We determined the predictors of poor pregnancy outcomes among women utilising the traditional ANC services which assumes that more visits mean better pregnancy outcomes. But more frequent visits do not necessarily improve pregnancy outcomes [25], and are often a source of financial constraints for the women and a burden on the healthcare system [26]. In this study, the rural LGAs had more PHC facilities than the urban LGA (34 vs. 21), but the rural-dwelling women were more at risk of poor pregnancy outcomes than their urban-dwelling counterparts. This suggests that the availability of more PHC facilities in the rural LGA than in the urban LGA did not confer an advantage on the former in terms of reducing the risk of poor pregnancy outcomes. Therefore, we recommend provision of quality ANC services that uses the traditional ANC approach and tool in the study setting and elsewhere in Nigeria until such a time there is a transitioning from the usage of the traditional ANC strategy to the FANC approach which also emphasises quality individualised care during each ANC visit.
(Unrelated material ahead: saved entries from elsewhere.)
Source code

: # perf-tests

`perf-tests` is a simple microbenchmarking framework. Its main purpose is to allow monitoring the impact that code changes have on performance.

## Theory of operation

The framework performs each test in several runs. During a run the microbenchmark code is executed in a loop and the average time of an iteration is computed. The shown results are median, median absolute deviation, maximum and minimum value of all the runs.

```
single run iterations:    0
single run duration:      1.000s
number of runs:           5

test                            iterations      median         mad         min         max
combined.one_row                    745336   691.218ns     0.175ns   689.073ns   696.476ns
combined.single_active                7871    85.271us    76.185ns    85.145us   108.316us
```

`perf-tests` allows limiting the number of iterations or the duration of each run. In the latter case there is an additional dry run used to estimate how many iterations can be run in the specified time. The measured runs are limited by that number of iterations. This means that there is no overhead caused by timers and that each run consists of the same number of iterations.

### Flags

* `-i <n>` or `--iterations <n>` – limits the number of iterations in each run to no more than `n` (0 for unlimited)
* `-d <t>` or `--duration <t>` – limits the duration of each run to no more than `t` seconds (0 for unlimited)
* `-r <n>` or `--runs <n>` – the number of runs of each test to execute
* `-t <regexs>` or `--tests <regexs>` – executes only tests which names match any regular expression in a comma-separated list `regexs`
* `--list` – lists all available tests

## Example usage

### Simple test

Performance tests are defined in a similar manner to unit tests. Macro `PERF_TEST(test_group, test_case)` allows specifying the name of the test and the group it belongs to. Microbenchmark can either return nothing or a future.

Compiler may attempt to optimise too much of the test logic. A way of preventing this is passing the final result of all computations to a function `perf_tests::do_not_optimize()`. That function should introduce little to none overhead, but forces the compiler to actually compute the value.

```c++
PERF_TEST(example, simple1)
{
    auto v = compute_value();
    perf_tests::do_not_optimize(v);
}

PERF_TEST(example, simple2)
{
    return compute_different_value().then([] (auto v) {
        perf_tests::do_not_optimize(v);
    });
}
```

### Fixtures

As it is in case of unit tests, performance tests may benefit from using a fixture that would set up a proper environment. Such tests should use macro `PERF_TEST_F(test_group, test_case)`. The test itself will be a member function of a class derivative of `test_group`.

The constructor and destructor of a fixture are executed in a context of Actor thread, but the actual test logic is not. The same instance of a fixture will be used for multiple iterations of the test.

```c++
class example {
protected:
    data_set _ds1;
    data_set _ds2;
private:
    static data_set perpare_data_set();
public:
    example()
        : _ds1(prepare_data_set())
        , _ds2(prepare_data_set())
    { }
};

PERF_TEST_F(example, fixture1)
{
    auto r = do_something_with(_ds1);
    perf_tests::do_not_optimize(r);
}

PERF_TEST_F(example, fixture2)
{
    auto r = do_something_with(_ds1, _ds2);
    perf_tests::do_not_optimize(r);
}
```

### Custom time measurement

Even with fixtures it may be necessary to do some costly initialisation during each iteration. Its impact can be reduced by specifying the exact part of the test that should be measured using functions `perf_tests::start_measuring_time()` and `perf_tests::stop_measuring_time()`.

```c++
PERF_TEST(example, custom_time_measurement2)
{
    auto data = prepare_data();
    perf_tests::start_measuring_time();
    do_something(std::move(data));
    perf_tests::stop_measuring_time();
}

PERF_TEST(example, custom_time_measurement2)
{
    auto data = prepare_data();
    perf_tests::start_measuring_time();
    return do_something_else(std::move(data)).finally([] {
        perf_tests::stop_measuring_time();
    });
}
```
The main strength of this study was the use of multilevel modelling to measure individual, facility and area/community risk factors of poor pregnancy outcomes as outlined in the WHO’s “Risk Approach” strategy. Unlike the single-level modelling which would have focused on one component of the study tool, the multilevel approach addressed all components from which the composite scores were derived and used to measure the overall risk of poor pregnancy outcomes. Although the latest ANC policy in Nigeria recommends the use of the focused antenatal care (FANC) strategy, we did not use the FANC tool to measure the risk of poor pregnancy outcomes because the FANC strategy had not been implemented in Cross River State at the time this study was conducted. We rather used the relatively older traditional tool which is still a valid and a reliable alternative for measuring risky pregnancies. The dearth of facility-level data limited the inclusion of human and material resources as well as ANC-related clinical services in the analysis. Our study did not assess the actual health and pregnancy outcomes for the index pregnancies because we used a cross-sectional survey. We recommend future studies follow up women until birth to provide further information on pregnancy outcomes.

Conclusions

Our study showed that ANC attendees in the urban PHC facilities were less likely to be at risk of poor pregnancy outcomes compared with those in the rural settings. The socio-demographic features (e.g. age <18 or >35 years, little or no education and low SES) that characterised rural-dwelling women compared to urban dwellers also characterised the risks of poor pregnancy outcomes in this study. Therefore, safe pregnancy programmes should target rural women of low SES and those with no education. Efforts to reduce adolescent childbearing through public health education are also justified.